Your instructions
Quote the full listing word for word.

Data shown

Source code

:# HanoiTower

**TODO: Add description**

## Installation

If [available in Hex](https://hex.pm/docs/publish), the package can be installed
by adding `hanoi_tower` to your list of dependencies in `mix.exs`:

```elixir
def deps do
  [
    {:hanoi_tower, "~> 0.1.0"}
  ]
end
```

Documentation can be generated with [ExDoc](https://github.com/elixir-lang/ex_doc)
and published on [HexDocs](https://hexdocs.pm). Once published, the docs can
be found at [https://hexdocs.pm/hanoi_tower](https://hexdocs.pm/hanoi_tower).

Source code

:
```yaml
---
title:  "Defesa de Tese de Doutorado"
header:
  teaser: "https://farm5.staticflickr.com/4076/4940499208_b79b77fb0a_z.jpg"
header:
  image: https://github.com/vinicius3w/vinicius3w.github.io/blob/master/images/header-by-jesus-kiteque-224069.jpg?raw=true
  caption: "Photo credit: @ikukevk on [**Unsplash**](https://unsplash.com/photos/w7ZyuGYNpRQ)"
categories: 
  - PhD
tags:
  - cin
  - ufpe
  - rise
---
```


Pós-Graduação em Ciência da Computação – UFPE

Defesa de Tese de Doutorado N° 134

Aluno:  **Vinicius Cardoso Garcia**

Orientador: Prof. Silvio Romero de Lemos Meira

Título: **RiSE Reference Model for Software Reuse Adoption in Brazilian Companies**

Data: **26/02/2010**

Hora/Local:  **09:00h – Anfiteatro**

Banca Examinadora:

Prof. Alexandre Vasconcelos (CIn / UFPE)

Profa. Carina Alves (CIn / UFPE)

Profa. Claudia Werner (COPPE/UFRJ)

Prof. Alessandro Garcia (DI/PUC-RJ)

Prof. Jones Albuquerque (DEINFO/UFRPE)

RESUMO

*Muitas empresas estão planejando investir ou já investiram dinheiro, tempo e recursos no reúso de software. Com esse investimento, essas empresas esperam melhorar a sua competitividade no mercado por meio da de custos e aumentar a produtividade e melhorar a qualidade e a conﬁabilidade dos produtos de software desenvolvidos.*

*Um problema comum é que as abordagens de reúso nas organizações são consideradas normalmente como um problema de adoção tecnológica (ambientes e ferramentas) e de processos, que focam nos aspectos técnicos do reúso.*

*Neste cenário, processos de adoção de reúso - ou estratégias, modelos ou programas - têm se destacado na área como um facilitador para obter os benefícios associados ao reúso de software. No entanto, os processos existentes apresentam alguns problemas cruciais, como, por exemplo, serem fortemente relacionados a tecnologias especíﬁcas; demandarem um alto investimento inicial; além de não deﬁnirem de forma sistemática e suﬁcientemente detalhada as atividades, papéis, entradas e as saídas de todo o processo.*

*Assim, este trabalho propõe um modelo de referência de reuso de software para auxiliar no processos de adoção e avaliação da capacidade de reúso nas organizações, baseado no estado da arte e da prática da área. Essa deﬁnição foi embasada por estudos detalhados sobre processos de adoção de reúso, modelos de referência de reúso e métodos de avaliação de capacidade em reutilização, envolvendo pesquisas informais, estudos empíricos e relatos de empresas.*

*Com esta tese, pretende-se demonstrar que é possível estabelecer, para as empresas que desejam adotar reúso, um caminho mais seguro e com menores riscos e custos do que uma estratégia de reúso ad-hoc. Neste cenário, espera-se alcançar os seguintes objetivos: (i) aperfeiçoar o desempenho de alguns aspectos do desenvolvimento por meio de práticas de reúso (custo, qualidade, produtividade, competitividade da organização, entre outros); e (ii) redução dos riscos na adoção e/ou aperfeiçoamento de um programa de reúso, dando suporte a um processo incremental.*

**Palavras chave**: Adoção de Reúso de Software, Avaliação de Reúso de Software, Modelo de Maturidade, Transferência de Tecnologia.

Written response
Source code

:# HanoiTower

**TODO: Add description**

## Installation

If [available in Hex](https://hex.pm/docs/publish), the package can be installed
by adding `hanoi_tower` to your list of dependencies in `mix.exs`:

```elixir
def deps do
  [
    {:hanoi_tower, "~> 0.1.0"}
  ]
end
```

Documentation can be generated with [ExDoc](https://github.com/elixir-lang/ex_doc)
and published on [HexDocs](https://hexdocs.pm). Once published, the docs can
be found at [https://hexdocs.pm/hanoi_tower](https://hexdocs.pm/hanoi_tower).

Source code

:
```yaml
---
title:  "Defesa de Tese de Doutorado"
header:
  teaser: "https://farm5.staticflickr.com/4076/4940499208_b79b77fb0a_z.jpg"
header:
  image: https://github.com/vinicius3w/vinicius3w.github.io/blob/master/images/header-by-jesus-kiteque-224069.jpg?raw=true
  caption: "Photo credit: @ikukevk on [**Unsplash**](https://unsplash.com/photos/w7ZyuGYNpRQ)"
categories: 
  - PhD
tags:
  - cin
  - ufpe
  - rise
---
```


Pós-Graduação em Ciência da Computação – UFPE

Defesa de Tese de Doutorado N° 134

Aluno:  **Vinicius Cardoso Garcia**

Orientador: Prof. Silvio Romero de Lemos Meira

Título: **RiSE Reference Model for Software Reuse Adoption in Brazilian Companies**

Data: **26/02/2010**

Hora/Local:  **09:00h – Anfiteatro**

Banca Examinadora:

Prof. Alexandre Vasconcelos (CIn / UFPE)

Profa. Carina Alves (CIn / UFPE)

Profa. Claudia Werner (COPPE/UFRJ)

Prof. Alessandro Garcia (DI/PUC-RJ)

Prof. Jones Albuquerque (DEINFO/UFRPE)

RESUMO

*Muitas empresas estão planejando investir ou já investiram dinheiro, tempo e recursos no reúso de software. Com esse investimento, essas empresas esperam melhorar a sua competitividade no mercado por meio da de custos e aumentar a produtividade e melhorar a qualidade e a conﬁabilidade dos produtos de software desenvolvidos.*

*Um problema comum é que as abordagens de reúso nas organizações são consideradas normalmente como um problema de adoção tecnológica (ambientes e ferramentas) e de processos, que focam nos aspectos técnicos do reúso.*

*Neste cenário, processos de adoção de reúso - ou estratégias, modelos ou programas - têm se destacado na área como um facilitador para obter os benefícios associados ao reúso de software. No entanto, os processos existentes apresentam alguns problemas cruciais, como, por exemplo, serem fortemente relacionados a tecnologias especíﬁcas; demandarem um alto investimento inicial; além de não deﬁnirem de forma sistemática e suﬁcientemente detalhada as atividades, papéis, entradas e as saídas de todo o processo.*

*Assim, este trabalho propõe um modelo de referência de reuso de software para auxiliar no processos de adoção e avaliação da capacidade de reúso nas organizações, baseado no estado da arte e da prática da área. Essa deﬁnição foi embasada por estudos detalhados sobre processos de adoção de reúso, modelos de referência de reúso e métodos de avaliação de capacidade em reutilização, envolvendo pesquisas informais, estudos empíricos e relatos de empresas.*

*Com esta tese, pretende-se demonstrar que é possível estabelecer, para as empresas que desejam adotar reúso, um caminho mais seguro e com menores riscos e custos do que uma estratégia de reúso ad-hoc. Neste cenário, espera-se alcançar os seguintes objetivos: (i) aperfeiçoar o desempenho de alguns aspectos do desenvolvimento por meio de práticas de reúso (custo, qualidade, produtividade, competitividade da organização, entre outros); e (ii) redução dos riscos na adoção e/ou aperfeiçoamento de um programa de reúso, dando suporte a um processo incremental.*

**Palavras chave**: Adoção de Reúso de Software, Avaliação de Reúso de Software, Modelo de Maturidade, Transferência de Tecnologia.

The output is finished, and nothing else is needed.